Problem Solving part 2 – an old AIME problem

[note: I’m up in Boston today and decided to take a trip to the MIT library to check out a book that Jordan Ellenberg mentions in his book “How not to be Wrong.” I didn’t know the MIT libraries were closed until 11:00 am today (they used to be open 24 hours!!), so I wrote this post fairly quickly in the hour I had to kill waiting for the library to open!. Sorry if it seems rushed – it sort of was!]

I few months ago I wrote about Tim Gowers live blogging his solution to one of the IMO problems:

Problem Solving and Tim Gowers’s live blogging an IMO problem

I thought that live blogging problem solving was a good idea because I think that kids (and everyone) needs to see that most solutions you get to problems aren’t the super perfect “official solutions” and don’t come to mind immediately. In that post I talked through my solution to a number theory problem that David Radcliffe had put on Twitter. Today’s blog is my second attempt at live blogging a problem. I saw today’s problem in Art of Problem Solving’s Precalculus book in the chapter 8 challenge problems.

It also happens to be problem 15 from the 1991 AIME – see the bottom of the page here:

The 1991 AIME Problems hosted by Art of Problem Solving

Here is the problem:

For a positive integer n define S_n to be the minimum value of the sum:

\sum_{k = 1}^{n} \sqrt{ (2k - 1)^2 + a_{k}^{2} }

where a_1, a_2, \ldots, a_n are positive real numbers whose sum is 17. There is a unique positive integer n for which S_n is also an integer, find this n.

 

The “live blogging” of my solution is below:

Background:

I had a nice (and short) discussion on twitter with Patrick Honner about Art of Problem Solving’s Precalculus book. I personally like this book because of chapter 8 – the geometry of complex numbers. This chapter, and in particular section 8.5, has content that I’ve not seen anywhere else.

Following that discussion, I grabbed my copy of the book to take a fresh look at chapter 8. I ended up back in the challenge problems and the problem I’m writing about today caught my eye.

My first reaction, frankly, was fear. Back in high school I’d not really understood analysis all that well, and did not have a good grasp of theorems that helped with this type of summation problem – the Cauchy Schwarz inequality, for example: The Cauchy-Schwarz Inequality. An “analysis” approach to this problem probably requires an even more general inequality – Hölder’s inequality – though I would not have known that in high school.

Whenever I see this type of problem, even today, I remember the fear of the analysis ideas that I had in high school. Funny how those old high school fears never seem to go away!

But wait – why would the Art of Problem Solving folks put an analysis problem in the chapter about the geometry of complex numbers? There must be a geometric solution here somewhere? Where is it?

So, let’s look at a few terms:

(1) n = 1. The “sum” is just one term \sqrt{1^2 + 17^2}. Certainly not an integer, but also certainly reminiscent of the Pythagorean theorem and a right triangle with legs of length 1 and 17.

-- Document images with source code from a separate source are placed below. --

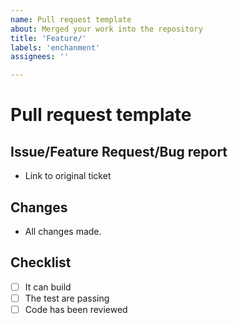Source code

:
 ```yaml
---
name: Pull request template
about: Merged your work into the repository
title: 'Feature/'
labels: 'enchanment'
assignees: ''

---
```

# Pull request template


## Issue/Feature Request/Bug report

- Link to original ticket

## Changes

- All changes made.

## Checklist

- [ ] It can build
- [ ] The test are passing
- [ ] Code has been reviewed
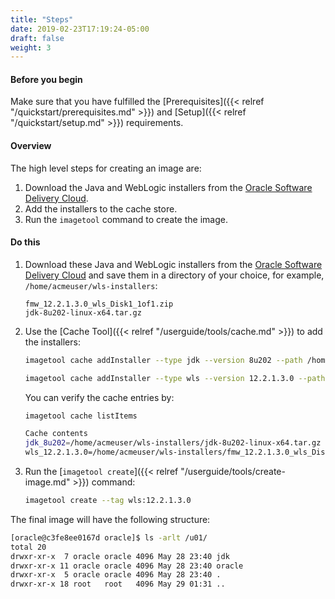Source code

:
 ```yaml
---
title: "Steps"
date: 2019-02-23T17:19:24-05:00
draft: false
weight: 3
---
```



#### Before you begin

Make sure that you have fulfilled the [Prerequisites]({{< relref "/quickstart/prerequisites.md" >}}) and [Setup]({{< relref "/quickstart/setup.md" >}}) requirements.

#### Overview

The high level steps for creating an image are:

1. Download the Java and WebLogic installers from the [Oracle Software Delivery Cloud](https://edelivery.oracle.com).
2. Add the installers to the cache store.
3. Run the ```imagetool``` command to create the image.

#### Do this

1. Download these Java and WebLogic installers from the [Oracle Software Delivery Cloud](https://edelivery.oracle.com)
and save them in a directory of your choice, for example, `/home/acmeuser/wls-installers`:

     `fmw_12.2.1.3.0_wls_Disk1_1of1.zip`\
     `jdk-8u202-linux-x64.tar.gz`


2. Use the [Cache Tool]({{< relref "/userguide/tools/cache.md" >}}) to add the installers:

    ```bash
    imagetool cache addInstaller --type jdk --version 8u202 --path /home/acmeuser/wls-installers/jdk-8u202-linux-x64.tar.gz
    ```

    ```bash
    imagetool cache addInstaller --type wls --version 12.2.1.3.0 --path /home/acmeuser/wls-installers/fmw_12.2.1.3.0_wls_Disk1_1of1.zip
    ```

    You can verify the cache entries by:

    ```bash
    imagetool cache listItems
    ```

    ```bash
    Cache contents
    jdk_8u202=/home/acmeuser/wls-installers/jdk-8u202-linux-x64.tar.gz
    wls_12.2.1.3.0=/home/acmeuser/wls-installers/fmw_12.2.1.3.0_wls_Disk1_1of1.zip
    ```

3. Run the [`imagetool create`]({{< relref "/userguide/tools/create-image.md" >}}) command:

   ```bash
   imagetool create --tag wls:12.2.1.3.0
   ```

The final image will have the following structure:

```bash
[oracle@c3fe8ee0167d oracle]$ ls -arlt /u01/
total 20
drwxr-xr-x  7 oracle oracle 4096 May 28 23:40 jdk
drwxr-xr-x 11 oracle oracle 4096 May 28 23:40 oracle
drwxr-xr-x  5 oracle oracle 4096 May 28 23:40 .
drwxr-xr-x 18 root   root   4096 May 29 01:31 ..
```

(2) n = 2. The sum is now \sqrt{1^2 + a^{2}} + \sqrt{3^2 + (17 - a)^2}. Now there are two right triangles – one with legs 1 and a, and another with legs 3 and (17 - a). The sum of the integer length legs is 4, and the sum of the other legs is 17.

Oh, wait, I see what’s going on. The general case is going to have a bunch of right triangles whose “heights” always adds up to 17 and whose “lengths” will sum up to 1 + 3 + 5 + (2n - 1) = n^2.

See here for the sum of the odd numbers:

 

How cool! The minimum value of the sum we are being asked to consider is going to come when we can make all of the hypotenuses of these triangles form a straight line, and that length will be \sqrt{ (n^2)^2 + 17^2} from a “large” right triangle with length n^2 and height 17.

Sweet – per the statement of the problem, there must only be one right triangle with integer side lengths where one of the side lengths is 17. That shouldn’t be too hard to find.

We know there’s a 3,4,5 triangle, and a 5, 12, 13 triangle, and a 7, 24, 25 triangle – which helps see the pattern fairly quickly. For an odd number, you’ll get a right triangle with integer sides by finding two consecutive numbers that add up to the square of the odd number. From the three examples above: 4 + 5 = 3*3, 12 + 13 = 5*5, and 24 + 25 = 7*7.

So . . . 144 + 145 = 289 = 17*17, so there must be a 17, 144, 145 triangle. By luck 144 is a perfect square and we indeed have a right triangle with integer sides having one leg equal to 17 and the other leg equal to a perfect square.

That means the minimum value of the sum we were looking for is 145, and the value n for that particular triangle is 12.

Fun and super clever problem. Love the connection between geometry and algebra here – especially because the algebra side of this problem still makes me nervous 🙂

Most of the thoughts above were in my head – my “work” for the problem is in the picture below. I’m glad I saw the geometric solution before trying to dive into all of the analysis which, I assume, is way more grungy and way less of a fun solution.